Também há autores brasileiros, como Fernando Morais, Ruy Castro e Elio Gaspari, que são jornalistas convertidos em historiadores e escrevem numa linguagem muito fácil de entender.

Você se considera um jornalista convertido em historiador?

Não, sou um jornalista que circunstancialmente está escrevendo sobre História do Brasil.

Nos seus livros, você escreve uma espécie de biografia de personagens da história que já morreram. Recentemente, algumas personalidades brasileiras, ainda vivas, protestaram contra biografias escritas sobre elas. Você acredita que, se dom João, Carlota Joaquina ou o marechal Deodoro estivessem vivos, eles não iram gostar do que você escreve?

Certamente [risos]. Acho que se uma biografia, se for jornalística e equilibrada – ou seja, não for chapa-branca – sempre vai incomodar o biografado. Se alguém fizesse uma biografia minha, dificilmente eu não encontraria coisas que eu quisesse esconder ou mudar. Mas o biógrafo deve ter liberdade para interpretar os acontecimentos. O biografado não é dono da sua própria biografia.

Laurentino Gomes: "sou um jornalista que está escrevendo sobre história do Brasil"
Laurentino Gomes: "sou um jornalista que está escrevendo sobre história do Brasil"Foto: DW/L. Frey

No novo livro, 1889, sobre a Proclamação da República, quais são os personagens da vez?

Jogo foco no imperador Pedro 2º, que governou o Brasil por quase meio século. Era um amante das ciências e dos livros e governava um país dominado pelo analfabetismo, pela escravidão, pela pobreza, pelo latifúndio.

Há também personagens como o marechal Deodoro da Fonseca, que era monarquista e se tornou o líder do golpe republicano por força das circunstâncias. Tem ainda o Benjamin Constant, a princesa Isabel, o marechal Floriano Peixoto.

Esses personagens formam um painel do que foi a Proclamação da República no Brasil, um evento que ainda é muito controverso. Acho que é um assunto mais quente do que o dos meus dois livros anteriores.

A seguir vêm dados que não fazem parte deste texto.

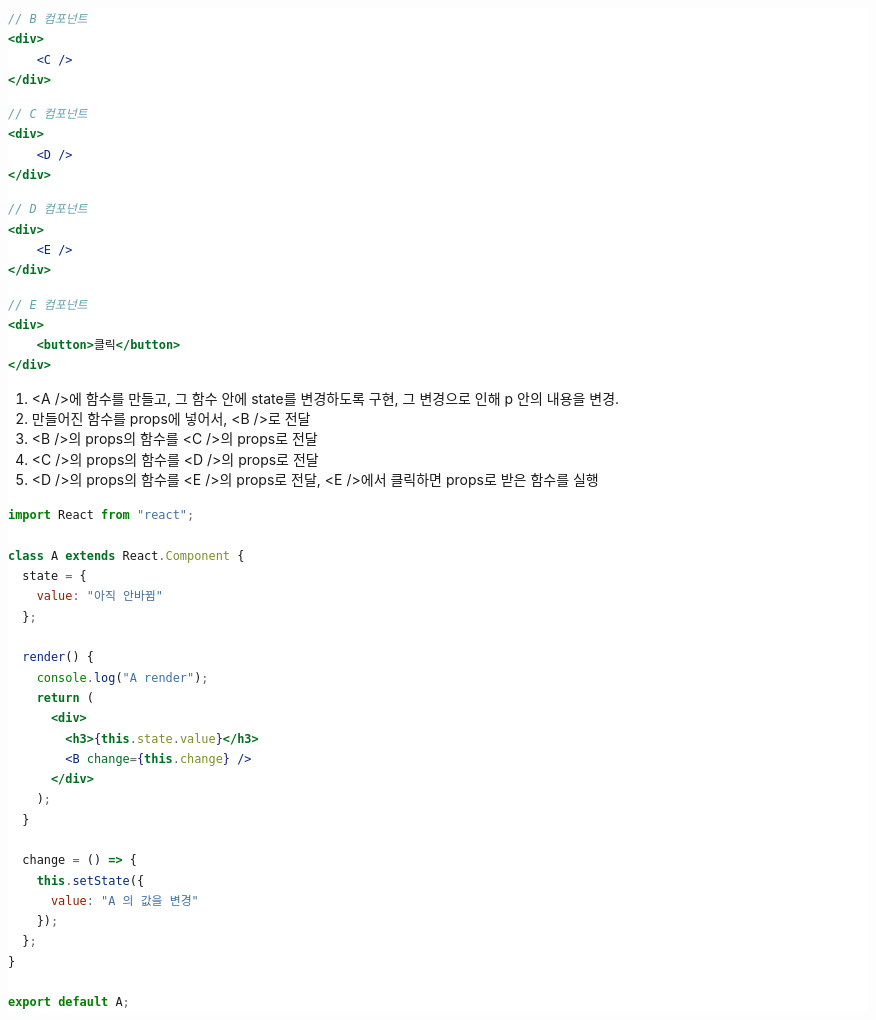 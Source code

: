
 ```jsx
// B 컴포넌트
<div>
    <C />
</div>
```

```jsx
// C 컴포넌트
<div>
    <D />
</div>
```

```jsx
// D 컴포넌트
<div>
    <E />
</div>
```

```jsx
// E 컴포넌트
<div>
    <button>클릭</button>
</div>
```

1. &lt;A /&gt;에 함수를 만들고, 그 함수 안에 state를 변경하도록 구현, 그 변경으로 인해 p 안의 내용을 변경.
2. 만들어진 함수를 props에 넣어서, &lt;B /&gt;로 전달
3. &lt;B /&gt;의 props의 함수를 &lt;C /&gt;의 props로 전달
4. &lt;C /&gt;의 props의 함수를 &lt;D /&gt;의 props로 전달
5. &lt;D /&gt;의 props의 함수를 &lt;E /&gt;의 props로 전달, &lt;E /&gt;에서 클릭하면 props로 받은 함수를 실행

```jsx
import React from "react";

class A extends React.Component {
  state = {
    value: "아직 안바뀜"
  };

  render() {
    console.log("A render");
    return (
      <div>
        <h3>{this.state.value}</h3>
        <B change={this.change} />
      </div>
    );
  }

  change = () => {
    this.setState({
      value: "A 의 값을 변경"
    });
  };
}

export default A;
```
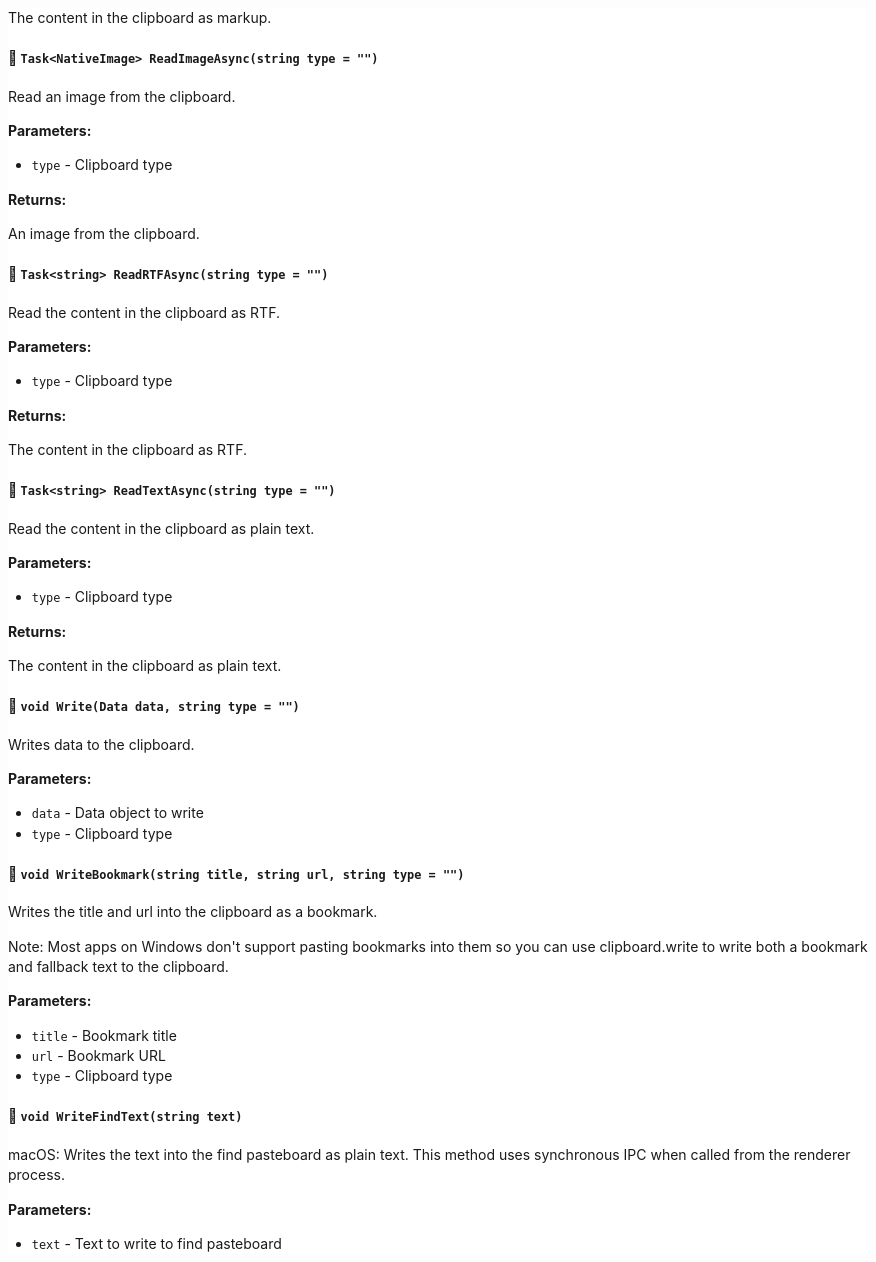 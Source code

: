 The content in the clipboard as markup.

#### 🧊 `Task<NativeImage> ReadImageAsync(string type = "")`
Read an image from the clipboard.

**Parameters:**
- `type` - Clipboard type

**Returns:**

An image from the clipboard.

#### 🧊 `Task<string> ReadRTFAsync(string type = "")`
Read the content in the clipboard as RTF.

**Parameters:**
- `type` - Clipboard type

**Returns:**

The content in the clipboard as RTF.

#### 🧊 `Task<string> ReadTextAsync(string type = "")`
Read the content in the clipboard as plain text.

**Parameters:**
- `type` - Clipboard type

**Returns:**

The content in the clipboard as plain text.

#### 🧊 `void Write(Data data, string type = "")`
Writes data to the clipboard.

**Parameters:**
- `data` - Data object to write
- `type` - Clipboard type

#### 🧊 `void WriteBookmark(string title, string url, string type = "")`
Writes the title and url into the clipboard as a bookmark.

Note: Most apps on Windows don't support pasting bookmarks into them so you can use clipboard.write to write both a bookmark and fallback text to the clipboard.

**Parameters:**
- `title` - Bookmark title
- `url` - Bookmark URL
- `type` - Clipboard type

#### 🧊 `void WriteFindText(string text)`
macOS: Writes the text into the find pasteboard as plain text. This method uses synchronous IPC when called from the renderer process.

**Parameters:**
- `text` - Text to write to find pasteboard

Além da trilogia e de uma versão infanto-juvenil do seu primeiro livro, você acaba de publicar o 1808 nos EUA. Quais as expectativas para o livro em inglês? Acredita que haja interesse pela história brasileira fora do país?

Hoje existe um grande interesse pelo Brasil mundo afora. O Brasil é um país emergente, se candidatou a ter um novo papel na comunidade internacional e é relativamente desconhecido pelos estrangeiros. Existe muita curiosidade para entender que país é esse. Como meus livros narram a História do Brasil numa linguagem fácil de entender, acho que podem atrair essas pessoas.

E no Brasil? Quando você escreveu os livros, quem era seu público-alvo e quem eles realmente atingiram depois de publicados?

No começo, achei que seria um público parecido com o da Veja, na qual eu trabalhava, ou seja, de classe média, formador de opinião. Mas fui surpreendido. O público dos meus livros inclui gente de todas as faixas de renda e etárias.

Em sessões de autógrafo, encontro pessoas muito simples, que provavelmente não teriam dinheiro para comprar um livro, mas dizem: "estou comprando o seu livro porque meu filho precisa estudar a História do Brasil". Isso me deixa envaidecido, mas me dá também uma sensação de responsabilidade, de papel social.